Exercise aim: Do not copy the pictures. Write out the lines from the start of the entries through the line containing "Preis startet für den Kombi bei 46.800 Euro".

Rendered images with source text:

==================================================

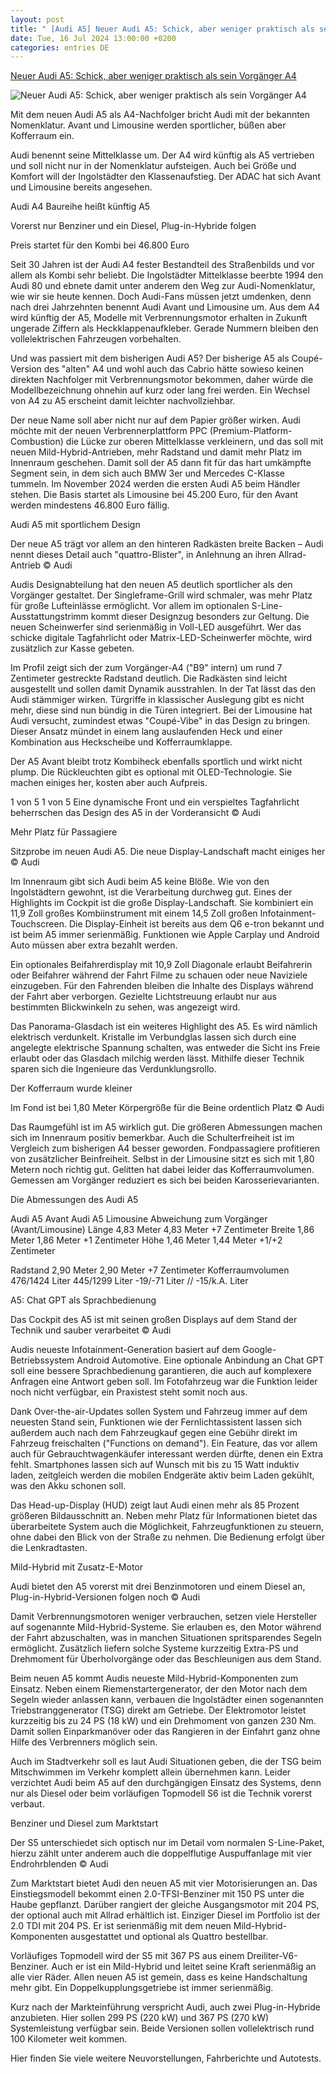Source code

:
 ```yaml
---
layout: post
title: " [Audi A5] Neuer Audi A5: Schick, aber weniger praktisch als sein Vorgänger A4"
date: Tue, 16 Jul 2024 13:00:00 +0200
categories: entries DE
---
```

[Neuer Audi A5: Schick, aber weniger praktisch als sein Vorgänger A4](https://www.adac.de/rund-ums-fahrzeug/autokatalog/marken-modelle/audi/audi-a5/)

![Neuer Audi A5: Schick, aber weniger praktisch als sein Vorgänger A4](https://assets.adac.de/image/upload/c_scale,f_auto,q_auto,t_2:1-default,w_1500/v1/ADAC-eV/KOR/Bilder/PR/neuvorstellung-audi-a5-andreas-2x-2407_xw7ol2)

Mit dem neuen Audi A5 als A4-Nachfolger bricht Audi mit der bekannten Nomenklatur. Avant und Limousine werden sportlicher, büßen aber Kofferraum ein.

Audi benennt seine Mittelklasse um. Der A4 wird künftig als A5 vertrieben und soll nicht nur in der Nomenklatur aufsteigen. Auch bei Größe und Komfort will der Ingolstädter den Klassenaufstieg. Der ADAC hat sich Avant und Limousine bereits angesehen.

Audi A4 Baureihe heißt künftig A5

Vorerst nur Benziner und ein Diesel, Plug-in-Hybride folgen

Preis startet für den Kombi bei 46.800 Euro

Seit 30 Jahren ist der Audi A4 fester Bestandteil des Straßenbilds und vor allem als Kombi sehr beliebt. Die Ingolstädter Mittelklasse beerbte 1994 den Audi 80 und ebnete damit unter anderem den Weg zur Audi-Nomenklatur, wie wir sie heute kennen. Doch Audi-Fans müssen jetzt umdenken, denn nach drei Jahrzehnten benennt Audi Avant und Limousine um. Aus dem A4 wird künftig der A5, Modelle mit Verbrennungsmotor erhalten in Zukunft ungerade Ziffern als Heckklappenaufkleber. Gerade Nummern bleiben den vollelektrischen Fahrzeugen vorbehalten.

Und was passiert mit dem bisherigen Audi A5? Der bisherige A5 als Coupé-Version des "alten" A4 und wohl auch das Cabrio hätte sowieso keinen direkten Nachfolger mit Verbrennungsmotor bekommen, daher würde die Modellbezeichnung ohnehin auf kurz oder lang frei werden. Ein Wechsel von A4 zu A5 erscheint damit leichter nachvollziehbar.

Der neue Name soll aber nicht nur auf dem Papier größer wirken. Audi möchte mit der neuen Verbrennerplattform PPC (Premium-Platform-Combustion) die Lücke zur oberen Mittelklasse verkleinern, und das soll mit neuen Mild-Hybrid-Antrieben, mehr Radstand und damit mehr Platz im Innenraum geschehen. Damit soll der A5 dann fit für das hart umkämpfte Segment sein, in dem sich auch BMW 3er und Mercedes C-Klasse tummeln. Im November 2024 werden die ersten Audi A5 beim Händler stehen. Die Basis startet als Limousine bei 45.200 Euro, für den Avant werden mindestens 46.800 Euro fällig.

Audi A5 mit sportlichem Design

Der neue A5 trägt vor allem an den hinteren Radkästen breite Backen – Audi nennt dieses Detail auch "quattro-Blister", in Anlehnung an ihren Allrad-Antrieb © Audi

Audis Designabteilung hat den neuen A5 deutlich sportlicher als den Vorgänger gestaltet. Der Singleframe-Grill wird schmaler, was mehr Platz für große Lufteinlässe ermöglicht. Vor allem im optionalen S-Line-Ausstattungstrimm kommt dieser Designzug besonders zur Geltung. Die neuen Scheinwerfer sind serienmäßig in Voll-LED ausgeführt. Wer das schicke digitale Tagfahrlicht oder Matrix-LED-Scheinwerfer möchte, wird zusätzlich zur Kasse gebeten.

Im Profil zeigt sich der zum Vorgänger-A4 ("B9" intern) um rund 7 Zentimeter gestreckte Radstand deutlich. Die Radkästen sind leicht ausgestellt und sollen damit Dynamik ausstrahlen. In der Tat lässt das den Audi stämmiger wirken. Türgriffe in klassischer Auslegung gibt es nicht mehr, diese sind nun bündig in die Türen integriert. Bei der Limousine hat Audi versucht, zumindest etwas "Coupé-Vibe" in das Design zu bringen. Dieser Ansatz mündet in einem lang auslaufenden Heck und einer Kombination aus Heckscheibe und Kofferraumklappe.

Der A5 Avant bleibt trotz Kombiheck ebenfalls sportlich und wirkt nicht plump. Die Rückleuchten gibt es optional mit OLED-Technologie. Sie machen einiges her, kosten aber auch Aufpreis.

1 von 5 1 von 5 Eine dynamische Front und ein verspieltes Tagfahrlicht beherrschen das Design des A5 in der Vorderansicht © Audi

Mehr Platz für Passagiere

Sitzprobe im neuen Audi A5. Die neue Display-Landschaft macht einiges her © Audi

Im Innenraum gibt sich Audi beim A5 keine Blöße. Wie von den Ingolstädtern gewohnt, ist die Verarbeitung durchweg gut. Eines der Highlights im Cockpit ist die große Display-Landschaft. Sie kombiniert ein 11,9 Zoll großes Kombiinstrument mit einem 14,5 Zoll großen Infotainment-Touchscreen. Die Display-Einheit ist bereits aus dem Q6 e-tron bekannt und ist beim A5 immer serienmäßig. Funktionen wie Apple Carplay und Android Auto müssen aber extra bezahlt werden.

Ein optionales Beifahrerdisplay mit 10,9 Zoll Diagonale erlaubt Beifahrerin oder Beifahrer während der Fahrt Filme zu schauen oder neue Naviziele einzugeben. Für den Fahrenden bleiben die Inhalte des Displays während der Fahrt aber verborgen. Gezielte Lichtstreuung erlaubt nur aus bestimmten Blickwinkeln zu sehen, was angezeigt wird.

Das Panorama-Glasdach ist ein weiteres Highlight des A5. Es wird nämlich elektrisch verdunkelt. Kristalle im Verbundglas lassen sich durch eine angelegte elektrische Spannung schalten, was entweder die Sicht ins Freie erlaubt oder das Glasdach milchig werden lässt. Mithilfe dieser Technik sparen sich die Ingenieure das Verdunklungsrollo.

Der Kofferraum wurde kleiner

Im Fond ist bei 1,80 Meter Körpergröße für die Beine ordentlich Platz © Audi

Das Raumgefühl ist im A5 wirklich gut. Die größeren Abmessungen machen sich im Innenraum positiv bemerkbar. Auch die Schulterfreiheit ist im Vergleich zum bisherigen A4 besser geworden. Fondpassagiere profitieren von zusätzlicher Beinfreiheit. Selbst in der Limousine sitzt es sich mit 1,80 Metern noch richtig gut. Gelitten hat dabei leider das Kofferraumvolumen. Gemessen am Vorgänger reduziert es sich bei beiden Karosserievarianten.

Die Abmessungen des Audi A5



Audi A5 Avant Audi A5 Limousine Abweichung zum Vorgänger (Avant/Limousine) Länge 4,83 Meter 4,83 Meter +7 Zentimeter Breite 1,86 Meter 1,86 Meter +1 Zentimeter Höhe 1,46 Meter 1,44 Meter +1/+2 Zentimeter







Radstand 2,90 Meter 2,90 Meter +7 Zentimeter Kofferraumvolumen 476/1424 Liter 445/1299 Liter -19/-71 Liter // -15/k.A. Liter

A5: Chat GPT als Sprachbedienung

Das Cockpit des A5 ist mit seinen großen Displays auf dem Stand der Technik und sauber verarbeitet © Audi

Audis neueste Infotainment-Generation basiert auf dem Google-Betriebssystem Android Automotive. Eine optionale Anbindung an Chat GPT soll eine bessere Sprachbedienung garantieren, die auch auf komplexere Anfragen eine Antwort geben soll. Im Fotofahrzeug war die Funktion leider noch nicht verfügbar, ein Praxistest steht somit noch aus.

Dank Over-the-air-Updates sollen System und Fahrzeug immer auf dem neuesten Stand sein, Funktionen wie der Fernlichtassistent lassen sich außerdem auch nach dem Fahrzeugkauf gegen eine Gebühr direkt im Fahrzeug freischalten ("Functions on demand"). Ein Feature, das vor allem auch für Gebrauchtwagenkäufer interessant werden dürfte, denen ein Extra fehlt. Smartphones lassen sich auf Wunsch mit bis zu 15 Watt induktiv laden, zeitgleich werden die mobilen Endgeräte aktiv beim Laden gekühlt, was den Akku schonen soll.

Das Head-up-Display (HUD) zeigt laut Audi einen mehr als 85 Prozent größeren Bildausschnitt an. Neben mehr Platz für Informationen bietet das überarbeitete System auch die Möglichkeit, Fahrzeugfunktionen zu steuern, ohne dabei den Blick von der Straße zu nehmen. Die Bedienung erfolgt über die Lenkradtasten.

Mild-Hybrid mit Zusatz-E-Motor

Audi bietet den A5 vorerst mit drei Benzinmotoren und einem Diesel an, Plug-in-Hybrid-Versionen folgen noch © Audi

Damit Verbrennungsmotoren weniger verbrauchen, setzen viele Hersteller auf sogenannte Mild-Hybrid-Systeme. Sie erlauben es, den Motor während der Fahrt abzuschalten, was in manchen Situationen spritsparendes Segeln ermöglicht. Zusätzlich liefern solche Systeme kurzzeitig Extra-PS und Drehmoment für Überholvorgänge oder das Beschleunigen aus dem Stand.

Beim neuen A5 kommt Audis neueste Mild-Hybrid-Komponenten zum Einsatz. Neben einem Riemenstartergenerator, der den Motor nach dem Segeln wieder anlassen kann, verbauen die Ingolstädter einen sogenannten Triebstranggenerator (TSG) direkt am Getriebe. Der Elektromotor leistet kurzzeitig bis zu 24 PS (18 kW) und ein Drehmoment von ganzen 230 Nm. Damit sollen Einparkmanöver oder das Rangieren in der Einfahrt ganz ohne Hilfe des Verbrenners möglich sein.

Auch im Stadtverkehr soll es laut Audi Situationen geben, die der TSG beim Mitschwimmen im Verkehr komplett allein übernehmen kann. Leider verzichtet Audi beim A5 auf den durchgängigen Einsatz des Systems, denn nur als Diesel oder beim vorläufigen Topmodell S6 ist die Technik vorerst verbaut.

Benziner und Diesel zum Marktstart

Der S5 unterschiedet sich optisch nur im Detail vom normalen S-Line-Paket, hierzu zählt unter anderem auch die doppelflutige Auspuffanlage mit vier Endrohrblenden © Audi

Zum Marktstart bietet Audi den neuen A5 mit vier Motorisierungen an. Das Einstiegsmodell bekommt einen 2.0-TFSI-Benziner mit 150 PS unter die Haube gepflanzt. Darüber rangiert der gleiche Ausgangsmotor mit 204 PS, der optional auch mit Allrad erhältlich ist. Einziger Diesel im Portfolio ist der 2.0 TDI mit 204 PS. Er ist serienmäßig mit dem neuen Mild-Hybrid-Komponenten ausgestattet und optional als Quattro bestellbar.

Vorläufiges Topmodell wird der S5 mit 367 PS aus einem Dreiliter-V6-Benziner. Auch er ist ein Mild-Hybrid und leitet seine Kraft serienmäßig an alle vier Räder. Allen neuen A5 ist gemein, dass es keine Handschaltung mehr gibt. Ein Doppelkupplungsgetriebe ist immer serienmäßig.

Kurz nach der Markteinführung verspricht Audi, auch zwei Plug-in-Hybride anzubieten. Hier sollen 299 PS (220 kW) und 367 PS (270 kW) Systemleistung verfügbar sein. Beide Versionen sollen vollelektrisch rund 100 Kilometer weit kommen.

Hier finden Sie viele weitere Neuvorstellungen, Fahrberichte und Autotests.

==================================================

Completed task:
Source code

:
 ```yaml
---
layout: post
title: " [Audi A5] Neuer Audi A5: Schick, aber weniger praktisch als sein Vorgänger A4"
date: Tue, 16 Jul 2024 13:00:00 +0200
categories: entries DE
---
```

[Neuer Audi A5: Schick, aber weniger praktisch als sein Vorgänger A4](https://www.adac.de/rund-ums-fahrzeug/autokatalog/marken-modelle/audi/audi-a5/)

![Neuer Audi A5: Schick, aber weniger praktisch als sein Vorgänger A4](https://assets.adac.de/image/upload/c_scale,f_auto,q_auto,t_2:1-default,w_1500/v1/ADAC-eV/KOR/Bilder/PR/neuvorstellung-audi-a5-andreas-2x-2407_xw7ol2)

Mit dem neuen Audi A5 als A4-Nachfolger bricht Audi mit der bekannten Nomenklatur. Avant und Limousine werden sportlicher, büßen aber Kofferraum ein.

Audi benennt seine Mittelklasse um. Der A4 wird künftig als A5 vertrieben und soll nicht nur in der Nomenklatur aufsteigen. Auch bei Größe und Komfort will der Ingolstädter den Klassenaufstieg. Der ADAC hat sich Avant und Limousine bereits angesehen.

Audi A4 Baureihe heißt künftig A5

Vorerst nur Benziner und ein Diesel, Plug-in-Hybride folgen

Preis startet für den Kombi bei 46.800 Euro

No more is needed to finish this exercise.